— Запомните! — сказал он, почти злобно. — Молчать и слушать, слушать и молчать!
Говоря это, он поднес палец к своим заросшим бородой губам.
Таким образом, друзья мои, я попал в полицию, в охранку! Я начал вынашивать план мести. Теперь у меня была власть. И ненависть. Я был хорошим агентом. Спросить о Лакатосе я тогда не решился, но он еще не раз появится в этой истории. Избавьте меня сейчас от подробностей, о которых я мог бы вам поведать. В моей последующей жизни было еще достаточно много отвратительного.
Друзья мои, позвольте мне не давать детальный отчет о тех низких — да-да, можно и нужно так сказать — низких делах, совершенных мною в течение последующих лет. Вы все знаете, что такое охранка. Может быть, кто-то из вас даже ощутил это на собственной шкуре, и нет необходимости это описывать. Теперь вы знаете, кем я был. И если вам это претит — скажите, пожалуйста, сразу, и я вас покину. Кто-нибудь имеет что-то против меня? Господа, я прошу сказать об этом напрямик! И я уйду!
Мы все молчали. Только хозяин сказал:
— Семен Семенович, наверняка у всех здесь сидящих есть что-то на совести, и раз ты уж начал рассказывать свою историю, я прошу тебя от имени всех — рассказывай дальше.
Голубчик сделал еще один глоток и продолжил.

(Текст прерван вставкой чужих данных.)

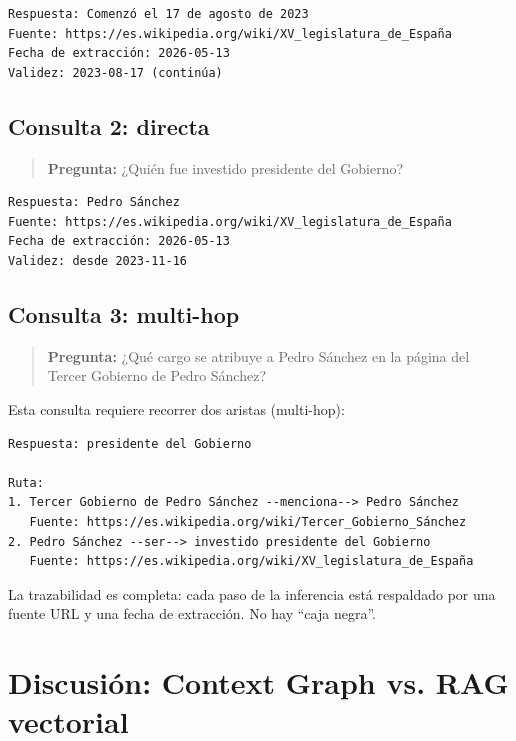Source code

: \documentclass[12pt,a4paper]{article}
\begin{document}
\begin{lstlisting}
Respuesta: Comenzó el 17 de agosto de 2023
Fuente: https://es.wikipedia.org/wiki/XV_legislatura_de_España
Fecha de extracción: 2026-05-13
Validez: 2023-08-17 (continúa)
\end{lstlisting}

\subsection{Consulta 2: directa}
\label{q2}

\begin{quote}
\textbf{Pregunta:} ¿Quién fue investido presidente del Gobierno?
\end{quote}

\begin{lstlisting}
Respuesta: Pedro Sánchez
Fuente: https://es.wikipedia.org/wiki/XV_legislatura_de_España
Fecha de extracción: 2026-05-13
Validez: desde 2023-11-16
\end{lstlisting}

\subsection{Consulta 3: multi-hop}
\label{q3}

\begin{quote}
\textbf{Pregunta:} ¿Qué cargo se atribuye a Pedro Sánchez en la página del Tercer Gobierno de Pedro Sánchez?
\end{quote}

Esta consulta requiere recorrer dos aristas (multi-hop):

\begin{lstlisting}
Respuesta: presidente del Gobierno

Ruta:
1. Tercer Gobierno de Pedro Sánchez --menciona--> Pedro Sánchez
   Fuente: https://es.wikipedia.org/wiki/Tercer_Gobierno_Sánchez
2. Pedro Sánchez --ser--> investido presidente del Gobierno
   Fuente: https://es.wikipedia.org/wiki/XV_legislatura_de_España
\end{lstlisting}

La trazabilidad es completa: cada paso de la inferencia está respaldado por una fuente URL y una fecha de extracción. No hay ``caja negra''.

\section{Discusión: Context Graph vs. RAG vectorial}
\label{sec:discusion}
\end{document}
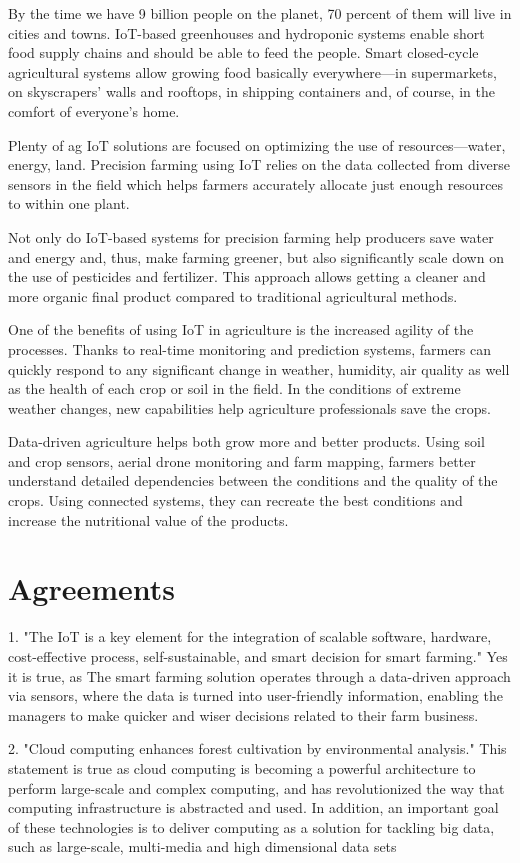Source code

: \documentclass{article}
\begin{document}
By the time we have 9 billion people on the planet, 70 percent of them will live in cities and towns. IoT-based greenhouses and hydroponic systems enable short food supply chains and should be able to feed the people. Smart closed-cycle agricultural systems allow growing food basically everywhere—in supermarkets, on skyscrapers’ walls and rooftops, in shipping containers and, of course, in the comfort of everyone’s home.


Plenty of ag IoT solutions are focused on optimizing the use of resources—water, energy, land. Precision farming using IoT relies on the data collected from diverse sensors in the field which helps farmers accurately allocate just enough resources to within one plant.

Not only do IoT-based systems for precision farming help producers save water and energy and, thus, make farming greener, but also significantly scale down on the use of pesticides and fertilizer. This approach allows getting a cleaner and more organic final product compared to traditional agricultural methods.

One of the benefits of using IoT in agriculture is the increased agility of the processes. Thanks to real-time monitoring and prediction systems, farmers can quickly respond to any significant change in weather, humidity, air quality as well as the health of each crop or soil in the field. In the conditions of extreme weather changes, new capabilities help agriculture professionals save the crops.

Data-driven agriculture helps both grow more and better products. Using soil and crop sensors, aerial drone monitoring and farm mapping, farmers better understand detailed dependencies between the conditions and the quality of the crops. Using connected systems, they can recreate the best conditions and increase the nutritional value of the products.


\section{Agreements}
1. "The IoT is a key element for the integration of scalable software, hardware, cost-effective process, self-sustainable, and smart decision for smart farming." Yes it is true, as The smart farming solution operates through a data-driven approach via sensors, where the data is turned into user-friendly information, enabling the managers to make quicker and wiser decisions related to their farm business.

2. "Cloud computing enhances forest cultivation by environmental analysis." This statement is true as cloud computing is becoming a powerful architecture to 
perform large-scale and complex computing, and has revolutionized the way that computing 
infrastructure is abstracted and used. In addition, an important goal of these technologies is to 
deliver computing as a solution for tackling big data, such as large-scale, multi-media and high 
dimensional data sets
\end{document}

— Несмотря на молодость, я был неглуп, и вскоре уже оказался на хорошем счету у начальства. Да, я забыл вам сказать, что сразу же написал письмо маме. Я ей сообщил, что князь очень хорошо меня принял и просил передать ей сердечный привет. Что он добился для меня замечательного места на государственной службе, и с этих пор я ежемесячно буду посылать ей десять рублей, но за эти деньги она не должна благодарить князя.
Отправляя это письмо, друзья мои, я уже знал, что никогда больше маму не увижу, и, как ни странно, меня это очень опечалило. Но было кое-что еще, что не давало мне покоя. Тогда мне казалось, что это чувство было сильнее, чем любовь к маме. Это была ненависть к моему фальшивому брату. Ненависть была громкой, как труба, а любовь к маме — тихой и нежной, как арфа. Вы меня поймете, друзья!..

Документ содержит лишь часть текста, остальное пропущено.